At the end of 27 April only a drastically reduced strip of Berlin—running for some ten miles from east to west and a mere three and a half miles across at its widest—remained to the defenders, though General Krebs assured the
Führer
that all defence lines were holding and that south of the Picheldorf bridge (to the west, on the Havel) preparations were in hand to cover Wenck’s arrival, the long-awaited relief. The
Luftwaffe
was standing by to fly in more troops, though Soviet fighters and AA guns were covering the approaches along the ‘East–West axis’ which, in any event, was temporarily blocked since a Ju-52 had careered into a house. There were plans to air-drop ammunition, but this could scarcely match the near-catastrophic supply situation, which not only starved the guns but also deprived the populace of food—and water—and the wounded of medicines. Fires raged on all sides and thick smoke rolled along the streets, shells exploded on and around the
Reichskanzlei
, the reverberations reaching into Hitler’s bunker where the ventilators drew in air reeking with fumes from shell bursts. In addition to this hot sulphurous blast, the wraith of Wenck—
‘Wo ist Wenck?’
—hung in the air, fed with wisps of news about Wenck’s approach towards the Potsdam garrison, even as Hitler began to realize that time was running out.

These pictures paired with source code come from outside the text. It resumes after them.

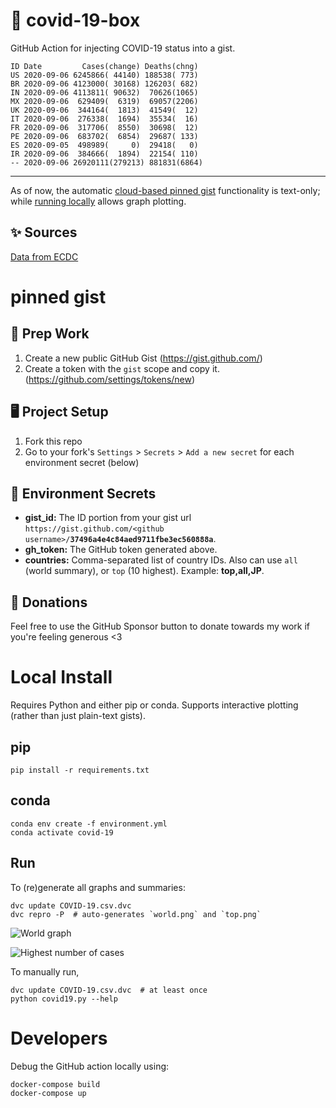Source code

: # 🏥 covid-19-box

GitHub Action for injecting COVID-19 status into a gist.

```
ID Date         Cases(change) Deaths(chng)
US 2020-09-06 6245866( 44140) 188538( 773)
BR 2020-09-06 4123000( 30168) 126203( 682)
IN 2020-09-06 4113811( 90632)  70626(1065)
MX 2020-09-06  629409(  6319)  69057(2206)
UK 2020-09-06  344164(  1813)  41549(  12)
IT 2020-09-06  276338(  1694)  35534(  16)
FR 2020-09-06  317706(  8550)  30698(  12)
PE 2020-09-06  683702(  6854)  29687( 133)
ES 2020-09-05  498989(     0)  29418(   0)
IR 2020-09-06  384666(  1894)  22154( 110)
-- 2020-09-06 26920111(279213) 881831(6864)
```

---

As of now, the automatic [cloud-based pinned gist](#pinned-gist) functionality is text-only;
while [running locally](#local-install) allows graph plotting.

## ✨ Sources

[Data from ECDC](https://www.ecdc.europa.eu/en/publications-data/download-todays-data-geographic-distribution-covid-19-cases-worldwide)

# pinned gist

## 🎒 Prep Work
1. Create a new public GitHub Gist (https://gist.github.com/)
1. Create a token with the `gist` scope and copy it. (https://github.com/settings/tokens/new)

## 🖥 Project Setup
1. Fork this repo
1. Go to your fork's `Settings` > `Secrets` > `Add a new secret` for each environment secret (below)

## 🤫 Environment Secrets
- **gist_id:** The ID portion from your gist url `https://gist.github.com/<github username>/`**`37496a4e4c84aed9711fbe3ec560888a`**.
- **gh_token:** The GitHub token generated above.
- **countries:** Comma-separated list of country IDs. Also can use `all` (world summary), or `top` (10 highest). Example: **top,all,JP**.

## 💸 Donations

Feel free to use the GitHub Sponsor button to donate towards my work if you're feeling generous <3

# Local Install

Requires Python and either pip or conda. Supports interactive plotting (rather than just plain-text gists).

## pip

```
pip install -r requirements.txt
```

## conda

```
conda env create -f environment.yml
conda activate covid-19
```

## Run

To (re)generate all graphs and summaries:

```
dvc update COVID-19.csv.dvc
dvc repro -P  # auto-generates `world.png` and `top.png`
```

![World graph](world.png)

![Highest number of cases](top.png)

To manually run,

```
dvc update COVID-19.csv.dvc  # at least once
python covid19.py --help
```

# Developers

Debug the GitHub action locally using:

```
docker-compose build
docker-compose up
```
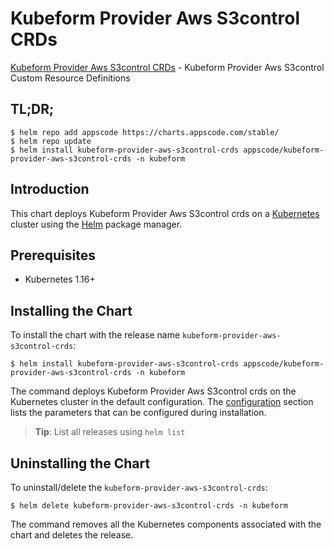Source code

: # Kubeform Provider Aws S3control CRDs

[Kubeform Provider Aws S3control CRDs](https://github.com/kubeform) - Kubeform Provider Aws S3control Custom Resource Definitions

## TL;DR;

```console
$ helm repo add appscode https://charts.appscode.com/stable/
$ helm repo update
$ helm install kubeform-provider-aws-s3control-crds appscode/kubeform-provider-aws-s3control-crds -n kubeform
```

## Introduction

This chart deploys Kubeform Provider Aws S3control crds on a [Kubernetes](http://kubernetes.io) cluster using the [Helm](https://helm.sh) package manager.

## Prerequisites

- Kubernetes 1.16+

## Installing the Chart

To install the chart with the release name `kubeform-provider-aws-s3control-crds`:

```console
$ helm install kubeform-provider-aws-s3control-crds appscode/kubeform-provider-aws-s3control-crds -n kubeform
```

The command deploys Kubeform Provider Aws S3control crds on the Kubernetes cluster in the default configuration. The [configuration](#configuration) section lists the parameters that can be configured during installation.

> **Tip**: List all releases using `helm list`

## Uninstalling the Chart

To uninstall/delete the `kubeform-provider-aws-s3control-crds`:

```console
$ helm delete kubeform-provider-aws-s3control-crds -n kubeform
```

The command removes all the Kubernetes components associated with the chart and deletes the release.


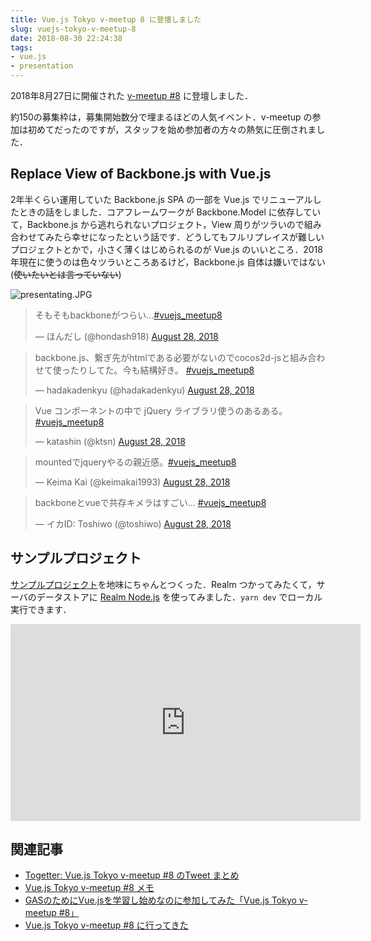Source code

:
 ```yaml
---
title: Vue.js Tokyo v-meetup 8 に登壇しました
slug: vuejs-tokyo-v-meetup-8
date: 2018-08-30 22:24:38
tags:
- vue.js
- presentation
---
```



2018年8月27日に開催された [v-meetup #8](https://vuejs-meetup.connpass.com/event/95678/) に登壇しました．

約150の募集枠は，募集開始数分で埋まるほどの人気イベント．v-meetup の参加は初めてだったのですが，スタッフを始め参加者の方々の熱気に圧倒されました．

## Replace View of Backbone.js with Vue.js

2年半くらい運用していた Backbone.js SPA の一部を Vue.js でリニューアルしたときの話をしました．コアフレームワークが Backbone.Model に依存していて，Backbone.js から逃れられないプロジェクト，View 周りがツラいので組み合わせてみたら幸せになったという話です．どうしてもフルリプレイスが難しいプロジェクトとかで，小さく薄くはじめられるのが Vue.js のいいところ．2018年現在に使うのは色々ツラいところあるけど，Backbone.js 自体は嫌いではない(~~使いたいとは言っていない~~)


<script async class="speakerdeck-embed" data-id="0ba17ee105ce4746878923d89dca0cc7" data-ratio="1.33333333333333" src="//speakerdeck.com/assets/embed.js"></script>

![presentating.JPG](presentating.JPG 'presentating.JPG')

<blockquote class="twitter-tweet" data-partner="tweetdeck"><p lang="ja" dir="ltr">そもそもbackboneがつらい…<a href="https://twitter.com/hashtag/vuejs_meetup8?src=hash&amp;ref_src=twsrc%5Etfw">#vuejs_meetup8</a></p>&mdash; ほんだし (@hondash918) <a href="https://twitter.com/hondash918/status/1034409445655080961?ref_src=twsrc%5Etfw">August 28, 2018</a></blockquote>
<blockquote class="twitter-tweet" data-partner="tweetdeck"><p lang="ja" dir="ltr">backbone.js、繋ぎ先がhtmlである必要がないのでcocos2d-jsと組み合わせて使ったりしてた。今も結構好き。 <a href="https://twitter.com/hashtag/vuejs_meetup8?src=hash&amp;ref_src=twsrc%5Etfw">#vuejs_meetup8</a></p>&mdash; hadakadenkyu (@hadakadenkyu) <a href="https://twitter.com/hadakadenkyu/status/1034409979556446208?ref_src=twsrc%5Etfw">August 28, 2018</a></blockquote>
<blockquote class="twitter-tweet" data-partner="tweetdeck"><p lang="ja" dir="ltr">Vue コンポーネントの中で jQuery ライブラリ使うのあるある。 <a href="https://twitter.com/hashtag/vuejs_meetup8?src=hash&amp;ref_src=twsrc%5Etfw">#vuejs_meetup8</a></p>&mdash; katashin (@ktsn) <a href="https://twitter.com/ktsn/status/1034410590754627584?ref_src=twsrc%5Etfw">August 28, 2018</a></blockquote>
<blockquote class="twitter-tweet" data-partner="tweetdeck"><p lang="ja" dir="ltr">mountedでjqueryやるの親近感。<a href="https://twitter.com/hashtag/vuejs_meetup8?src=hash&amp;ref_src=twsrc%5Etfw">#vuejs_meetup8</a></p>&mdash; Keima Kai (@keimakai1993) <a href="https://twitter.com/keimakai1993/status/1034410759004905472?ref_src=twsrc%5Etfw">August 28, 2018</a></blockquote>
<blockquote class="twitter-tweet" data-partner="tweetdeck"><p lang="ja" dir="ltr">backboneとvueで共存キメラはすごい... <a href="https://twitter.com/hashtag/vuejs_meetup8?src=hash&amp;ref_src=twsrc%5Etfw">#vuejs_meetup8</a></p>&mdash; イカID: Toshiwo (@toshiwo) <a href="https://twitter.com/toshiwo/status/1034411043278258176?ref_src=twsrc%5Etfw">August 28, 2018</a></blockquote>
<script async src="https://platform.twitter.com/widgets.js" charset="utf-8"></script>

## サンプルプロジェクト


[サンプルプロジェクト](https://github.com/tanakaworld/replace-view-of-backbone-with-vue)を地味にちゃんとつくった．Realm つかってみたくて，サーバのデータストアに [Realm Node.js](https://realm.io/docs/javascript/latest) を使ってみました．`yarn dev` でローカル実行できます．

<iframe width="560" height="315" src="https://www.youtube.com/embed/C-L_pAyYqEI" frameborder="0" allow="autoplay; encrypted-media" allowfullscreen></iframe>



## 関連記事

- [Togetter: Vue.js Tokyo v-meetup #8 のTweet まとめ](https://togetter.com/li/1261430)
- [Vue.js Tokyo v-meetup \#8 メモ](https://www.codeofduty.me/2018/08/28/vuejs-meetup-vol8/)
- [GASのためにVue.jsを学習し始めなのに参加してみた「Vue.js Tokyo v-meetup #8」](https://tonari-it.com/vue-js-meetup8/)
- [Vue.js Tokyo v-meetup #8 に行ってきた](https://jaxx2104.info/v-meetup8/)
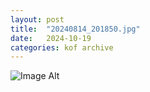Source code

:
 ```yaml
---
layout:	post
title:	"20240814_201850.jpg"
date:	2024-10-19
categories:	kof archive
---
```


![Image Alt](https://k0f.github.io/assets/20240814_201850.jpg)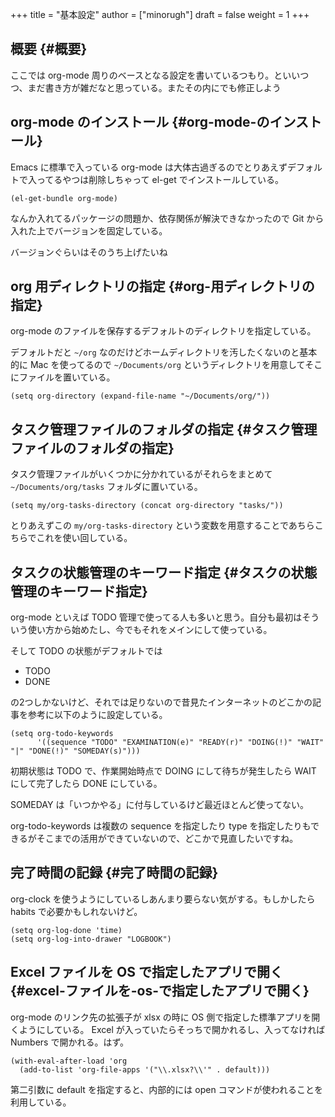 +++
title = "基本設定"
author = ["minorugh"]
draft = false
weight = 1
+++

## 概要 {#概要}

ここでは org-mode 周りのベースとなる設定を書いているつもり。といいつつ、まだ書き方が雑だなと思っている。またその内にでも修正しよう


## org-mode のインストール {#org-mode-のインストール}

Emacs に標準で入っている org-mode は大体古過ぎるのでとりあえずデフォルトで入ってるやつは削除しちゃって
el-get でインストールしている。

```emacs-lisp
(el-get-bundle org-mode)
```

なんか入れてるパッケージの問題か、依存関係が解決できなかったので
Git から入れた上でバージョンを固定している。

バージョンぐらいはそのうち上げたいね


## org 用ディレクトリの指定 {#org-用ディレクトリの指定}

org-mode のファイルを保存するデフォルトのディレクトリを指定している。

デフォルトだと `~/org` なのだけどホームディレクトリを汚したくないのと基本的に Mac を使ってるので `~/Documents/org` というディレクトリを用意してそこにファイルを置いている。

```emacs-lisp
(setq org-directory (expand-file-name "~/Documents/org/"))
```


## タスク管理ファイルのフォルダの指定 {#タスク管理ファイルのフォルダの指定}

タスク管理ファイルがいくつかに分かれているがそれらをまとめて `~/Documents/org/tasks` フォルダに置いている。

```emacs-lisp
(setq my/org-tasks-directory (concat org-directory "tasks/"))
```

とりあえずこの `my/org-tasks-directory` という変数を用意することであちらこちらでこれを使い回している。


## タスクの状態管理のキーワード指定 {#タスクの状態管理のキーワード指定}

org-mode といえば TODO 管理で使ってる人も多いと思う。自分も最初はそういう使い方から始めたし、今でもそれをメインにして使っている。

そして TODO の状態がデフォルトでは

-   TODO
-   DONE

の2つしかないけど、それでは足りないので昔見たインターネットのどこかの記事を参考に以下のように設定している。

```emacs-lisp
(setq org-todo-keywords
	  '((sequence "TODO" "EXAMINATION(e)" "READY(r)" "DOING(!)" "WAIT" "|" "DONE(!)" "SOMEDAY(s)")))
```

初期状態は TODO で、作業開始時点で DOING にして待ちが発生したら WAIT にして完了したら DONE にしている。

SOMEDAY は「いつかやる」に付与しているけど最近ほとんど使ってない。

org-todo-keywords は複数の sequence を指定したり
type を指定したりもできるがそこまでの活用ができていないので、どこかで見直したいですね。


## 完了時間の記録 {#完了時間の記録}

org-clock を使うようにしているしあんまり要らない気がする。もしかしたら habits で必要かもしれないけど。

```emacs-lisp
(setq org-log-done 'time)
(setq org-log-into-drawer "LOGBOOK")
```


## Excel ファイルを OS で指定したアプリで開く {#excel-ファイルを-os-で指定したアプリで開く}

org-mode のリンク先の拡張子が xlsx の時に OS 側で指定した標準アプリを開くようにしている。
Excel が入っていたらそっちで開かれるし、入ってなければ Numbers で開かれる。はず。

```emacs-lisp
(with-eval-after-load 'org
  (add-to-list 'org-file-apps '("\\.xlsx?\\'" . default)))
```

第二引数に default を指定すると、内部的には open コマンドが使われることを利用している。
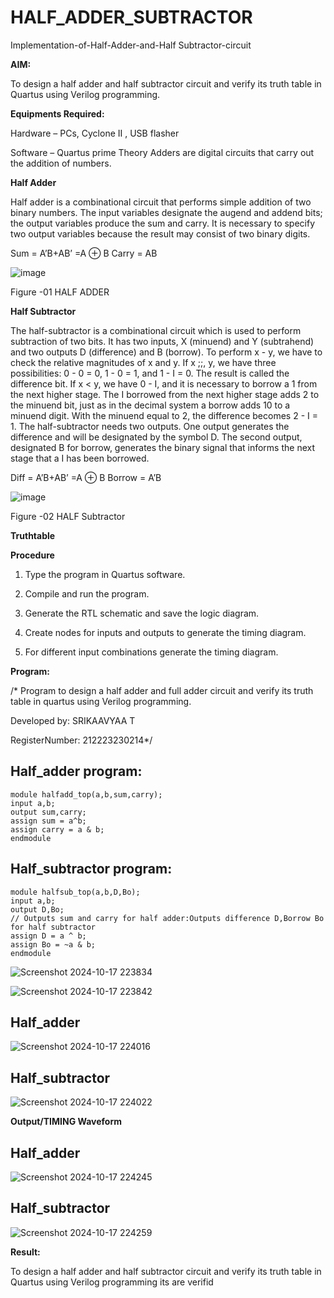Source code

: # HALF_ADDER_SUBTRACTOR

Implementation-of-Half-Adder-and-Half Subtractor-circuit

**AIM:**

To design a half adder and half subtractor circuit and verify its truth table in Quartus using Verilog programming.

**Equipments Required:**

Hardware – PCs, Cyclone II , USB flasher 

Software – Quartus prime Theory Adders are digital circuits that carry out the addition of numbers.

**Half Adder**

Half adder is a combinational circuit that performs simple addition of two binary numbers. The input variables designate the augend and addend bits; the output variables produce the sum and carry. It is necessary to specify two output variables because the result may consist of two binary digits.

Sum = A’B+AB’ =A ⊕ B Carry = AB

![image](https://github.com/naavaneetha/HALF_ADDER_SUBTRACTOR/assets/154305477/bd4a0b2c-cdbc-4184-ab08-81578f121e1f)

Figure -01 HALF ADDER

**Half Subtractor**

The half-subtractor is a combinational circuit which is used to perform subtraction of two bits. It has two inputs, X (minuend) and Y (subtrahend) and two outputs D (difference) and B (borrow). To perform x - y, we have to check the relative magnitudes of x and y. If x ;;, y, we have three possibilities: 0 - 0 = 0, 1 - 0 = 1, and 1 - I = 0. The result is called the difference bit. If x < y, we have 0 - I, and it is necessary to borrow a 1 from the next higher stage. The I borrowed from the next higher stage adds 2 to the minuend bit, just as in the decimal system a borrow adds 10 to a minuend digit. With the minuend equal to 2, the difference becomes 2 - I = 1. The half-subtractor needs two outputs. One output generates the difference and will be designated by the symbol D. The second output, designated B for borrow, generates the binary signal that informs the next stage that a I has been borrowed. 

Diff = A’B+AB’ =A ⊕ B
Borrow = A’B

 ![image](https://github.com/naavaneetha/HALF_ADDER_SUBTRACTOR/assets/154305477/d76b099c-513f-4e7c-843a-e2fd028a531a)

Figure -02 HALF Subtractor

**Truthtable**

**Procedure**

1.	Type the program in Quartus software.

2.	Compile and run the program.

3.	Generate the RTL schematic and save the logic diagram.

4.	Create nodes for inputs and outputs to generate the timing diagram.

5.	For different input combinations generate the timing diagram.


**Program:**

/* Program to design a half adder and full adder circuit and verify its truth table in quartus using Verilog programming.

Developed by: SRIKAAVYAA T

RegisterNumber: 212223230214*/


## Half_adder program:
```
module halfadd_top(a,b,sum,carry);
input a,b; 
output sum,carry; 
assign sum = a^b; 
assign carry = a & b; 
endmodule

```

## Half_subtractor program:
```
module halfsub_top(a,b,D,Bo);
input a,b;
output D,Bo;
// Outputs sum and carry for half adder:Outputs difference D,Borrow Bo for half subtractor
assign D = a ^ b;
assign Bo = ~a & b;
endmodule
```

![Screenshot 2024-10-17 223834](https://github.com/user-attachments/assets/5b6dd1a6-e610-419e-80e2-d273ddff7f69)

![Screenshot 2024-10-17 223842](https://github.com/user-attachments/assets/14797337-fbe2-4f1c-b6d3-e8c7179b0af8)

## Half_adder

![Screenshot 2024-10-17 224016](https://github.com/user-attachments/assets/9bfff17f-20c1-4ac0-9a5c-f33a2697e671)


## Half_subtractor

![Screenshot 2024-10-17 224022](https://github.com/user-attachments/assets/8f02557b-d543-4846-b54c-d3ed9e0ab9fd)


**Output/TIMING Waveform**

## Half_adder

![Screenshot 2024-10-17 224245](https://github.com/user-attachments/assets/5d573b4c-5ffb-4133-84c3-b17a6b6c3390)

## Half_subtractor

![Screenshot 2024-10-17 224259](https://github.com/user-attachments/assets/7a42a3ce-26a9-447b-92da-3c03f51c9161)

**Result:**

To design a half adder and half subtractor circuit and verify its truth table in Quartus using Verilog programming its are verifid

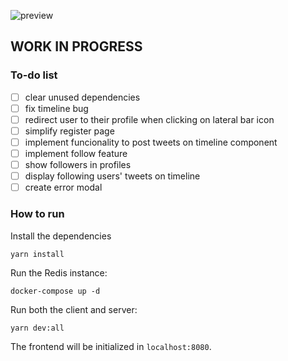 ![preview](https://user-images.githubusercontent.com/57643375/182004479-b71eb6b3-d21d-44be-a041-c4ad38d8b830.png)

## WORK IN PROGRESS

### To-do list
- [ ] clear unused dependencies
- [ ] fix timeline bug
- [ ] redirect user to their profile when clicking on lateral bar icon
- [ ] simplify register page
- [ ] implement funcionality to post tweets on timeline component
- [ ] implement follow feature
- [ ] show followers in profiles
- [ ] display following users' tweets on timeline
- [ ] create error modal

### How to run

Install the dependencies
```
yarn install
```

Run the Redis instance:
```
docker-compose up -d
```

Run both the client and server:
```
yarn dev:all
```
The frontend will be initialized in `localhost:8080`.
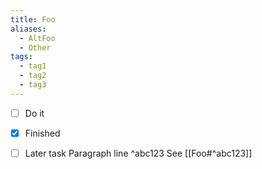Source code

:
 ```yaml
---
title: Foo
aliases:
  - AltFoo
  - Other
tags:
  - tag1
  - tag2
  - tag3
---
```


- [ ] Do it
- [x] Finished
- [ ] Later task
Paragraph line ^abc123
See [[Foo#^abc123]]

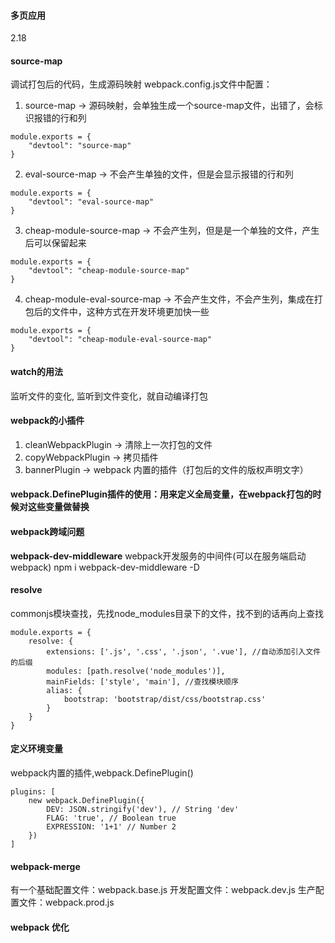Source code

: #### 多页应用

2.18
#### source-map
调试打包后的代码，生成源码映射
webpack.config.js文件中配置：
1. source-map -> 源码映射，会单独生成一个source-map文件，出错了，会标识报错的行和列
```
module.exports = {
    "devtool": "source-map" 
}
```
2. eval-source-map -> 不会产生单独的文件，但是会显示报错的行和列
```
module.exports = {
    "devtool": "eval-source-map" 
}
```
3. cheap-module-source-map -> 不会产生列，但是是一个单独的文件，产生后可以保留起来
```
module.exports = {
    "devtool": "cheap-module-source-map"
}
```
4. cheap-module-eval-source-map -> 不会产生文件，不会产生列，集成在打包后的文件中，这种方式在开发环境更加快一些
```
module.exports = {
    "devtool": "cheap-module-eval-source-map"
}
```

#### watch的用法
监听文件的变化, 监听到文件变化，就自动编译打包

#### webpack的小插件
1. cleanWebpackPlugin -> 清除上一次打包的文件
2. copyWebpackPlugin -> 拷贝插件
3. bannerPlugin -> webpack 内置的插件（打包后的文件的版权声明文字）

#### webpack.DefinePlugin插件的使用：用来定义全局变量，在webpack打包的时候对这些变量做替换

#### webpack跨域问题

**webpack-dev-middleware** webpack开发服务的中间件(可以在服务端启动webpack)
npm i webpack-dev-middleware -D

#### resolve
commonjs模块查找，先找node_modules目录下的文件，找不到的话再向上查找
```
module.exports = {
    resolve: {
        extensions: ['.js', '.css', '.json', '.vue'], //自动添加引入文件的后缀
        modules: [path.resolve('node_modules')],
        mainFields: ['style', 'main'], //查找模块顺序
        alias: {
            bootstrap: 'bootstrap/dist/css/bootstrap.css'
        }
    }
}
```

#### 定义环境变量
webpack内置的插件,webpack.DefinePlugin()
```
plugins: [
    new webpack.DefinePlugin({
        DEV: JSON.stringify('dev'), // String 'dev'
        FLAG: 'true', // Boolean true
        EXPRESSION: '1+1' // Number 2
    })
]
```

#### webpack-merge
有一个基础配置文件：webpack.base.js
开发配置文件：webpack.dev.js
生产配置文件：webpack.prod.js

#### webpack 优化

To the north it had run out completely. Rokossovskii’s 2nd Belorussian Front was fully free of its bridgeheads, making for Prenzlau and slicing through von Manteuffel’s Third
Panzer
, which was withdrawing in the best possible order to the west—away from the Russians, towards the Americans. A relief attack on Berlin from the north was no longer feasible in any form and Steiner’s two armoured divisions, long a bone of contention, were not even attempting to close
the gap at Prenzlau but had joined in the defiance of the
Führer’s
orders.
The retreat on the ground had its counterpart in the retreat from reality in the
Führerbunker
, though the former aimed to save lives while the latter drove yet more men, women and children to their deaths. Hitler’s world, ringed now with Russian tanks and pounded by Russian guns, shrank malignantly on 28 April when he learned the news of Himmler’s treachery in contacting Britain and the United States to offer Germany’s unconditional surrender. Aghast at this report, the
Führer
then roused himself to a fury of revenge made more intense by the fact that the
SS
was the source of this betrayal, not the ever-suspect officer corps: within hours
SS
General Fegelein, liaison officer to Himmler and husband of Eva Braun’s sister, was summarily shot. At 2200 hours at the evening conference on 28 April General Karl Weidling, Battle Commandant of Berlin, reported to the
Führer
on the rapidly deteriorating situation throughout the city, with ammunition left for only two days’ fighting, supply dumps now largely in Russian hands, masses of wounded lying untended and food virtually unavailable. Weidling proposed a final break-out to the west, using three echelons: the first, stiffened with those tanks and guns still left, would consist of 9th Parachute and 18th Motorized Division, the second—including Hitler’s own headquarters staff—would be formed from ‘Group Mohnke’ and a Marine battalion, and the third, from the remnants of the Müncheberg
Panzer
Division, the Bährenfanger battle group, 11th
SS
Nordland Division and a rearguard of 9th Parachute. Adamantly Hitler refused to entertain any idea of escape.